_ACTIVITY_
Will you extract the entries word for word? Images should not appear in the copy.

_Stored data_

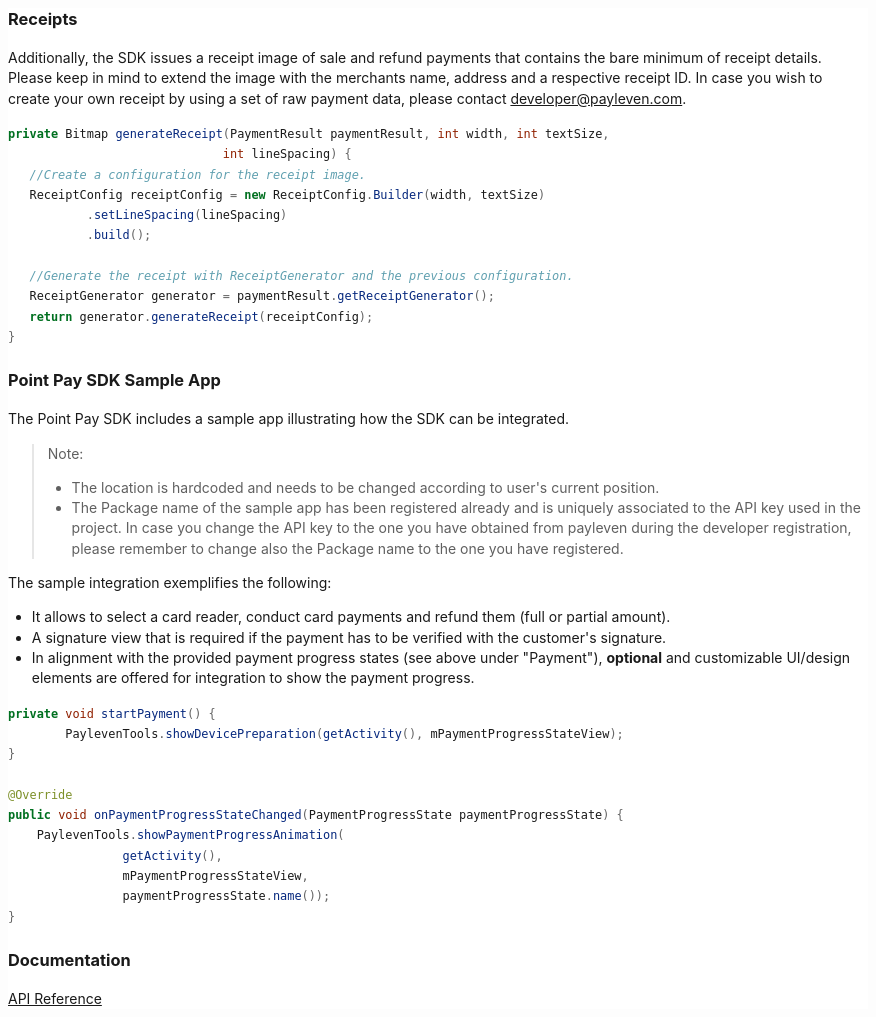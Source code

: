 ### Receipts		
Additionally, the SDK issues a receipt image of sale and refund payments that contains the bare minimum of receipt details. Please keep in mind to extend the image with the merchants name, address and a respective receipt ID. In case you wish to create your own receipt by using a set of raw payment data, please contact <a href="mailto:developer@payleven.com">developer@payleven.com</a>.		
		
```java		
private Bitmap generateReceipt(PaymentResult paymentResult, int width, int textSize,		
                              int lineSpacing) {		
   //Create a configuration for the receipt image.		
   ReceiptConfig receiptConfig = new ReceiptConfig.Builder(width, textSize)		
           .setLineSpacing(lineSpacing)		
           .build();		
		
   //Generate the receipt with ReceiptGenerator and the previous configuration.		
   ReceiptGenerator generator = paymentResult.getReceiptGenerator();		
   return generator.generateReceipt(receiptConfig);		
}		
```

### Point Pay SDK Sample App
The Point Pay SDK includes a sample app illustrating how the SDK can be integrated. 
> Note: 
> - The location is hardcoded and needs to be changed according to user's current position.
> - The Package name of the sample app has been registered already and is uniquely associated to the API key used in the project. In case you change the API key to the one you have obtained from payleven during the developer registration, please remember to change also the Package name to the one you have registered.

The sample integration exemplifies the following:
- It allows to select a card reader, conduct card payments and refund them (full or partial amount).
- A signature view that is required if the payment has to be verified with the customer's signature.
- In alignment with the provided payment progress states (see above under "Payment"), **optional** and customizable UI/design elements are offered for integration to show the payment progress.

```java
private void startPayment() {
        PaylevenTools.showDevicePreparation(getActivity(), mPaymentProgressStateView);
}

@Override
public void onPaymentProgressStateChanged(PaymentProgressState paymentProgressState) {
	PaylevenTools.showPaymentProgressAnimation(
                getActivity(),
                mPaymentProgressStateView,
                paymentProgressState.name());		
}		
```
### Documentation
[API Reference](http://payleven.github.io/Point-Pay-SDK-Android/1.2.1/javadoc/)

_SOLVED EXERCISE_
Source code

: ### Receipts		
Additionally, the SDK issues a receipt image of sale and refund payments that contains the bare minimum of receipt details. Please keep in mind to extend the image with the merchants name, address and a respective receipt ID. In case you wish to create your own receipt by using a set of raw payment data, please contact <a href="mailto:developer@payleven.com">developer@payleven.com</a>.		
		
```java		
private Bitmap generateReceipt(PaymentResult paymentResult, int width, int textSize,		
                              int lineSpacing) {		
   //Create a configuration for the receipt image.		
   ReceiptConfig receiptConfig = new ReceiptConfig.Builder(width, textSize)		
           .setLineSpacing(lineSpacing)		
           .build();		
		
   //Generate the receipt with ReceiptGenerator and the previous configuration.		
   ReceiptGenerator generator = paymentResult.getReceiptGenerator();		
   return generator.generateReceipt(receiptConfig);		
}		
```

### Point Pay SDK Sample App
The Point Pay SDK includes a sample app illustrating how the SDK can be integrated. 
> Note: 
> - The location is hardcoded and needs to be changed according to user's current position.
> - The Package name of the sample app has been registered already and is uniquely associated to the API key used in the project. In case you change the API key to the one you have obtained from payleven during the developer registration, please remember to change also the Package name to the one you have registered.

The sample integration exemplifies the following:
- It allows to select a card reader, conduct card payments and refund them (full or partial amount).
- A signature view that is required if the payment has to be verified with the customer's signature.
- In alignment with the provided payment progress states (see above under "Payment"), **optional** and customizable UI/design elements are offered for integration to show the payment progress.

```java
private void startPayment() {
        PaylevenTools.showDevicePreparation(getActivity(), mPaymentProgressStateView);
}

@Override
public void onPaymentProgressStateChanged(PaymentProgressState paymentProgressState) {
	PaylevenTools.showPaymentProgressAnimation(
                getActivity(),
                mPaymentProgressStateView,
                paymentProgressState.name());		
}		
```
### Documentation
[API Reference](http://payleven.github.io/Point-Pay-SDK-Android/1.2.1/javadoc/)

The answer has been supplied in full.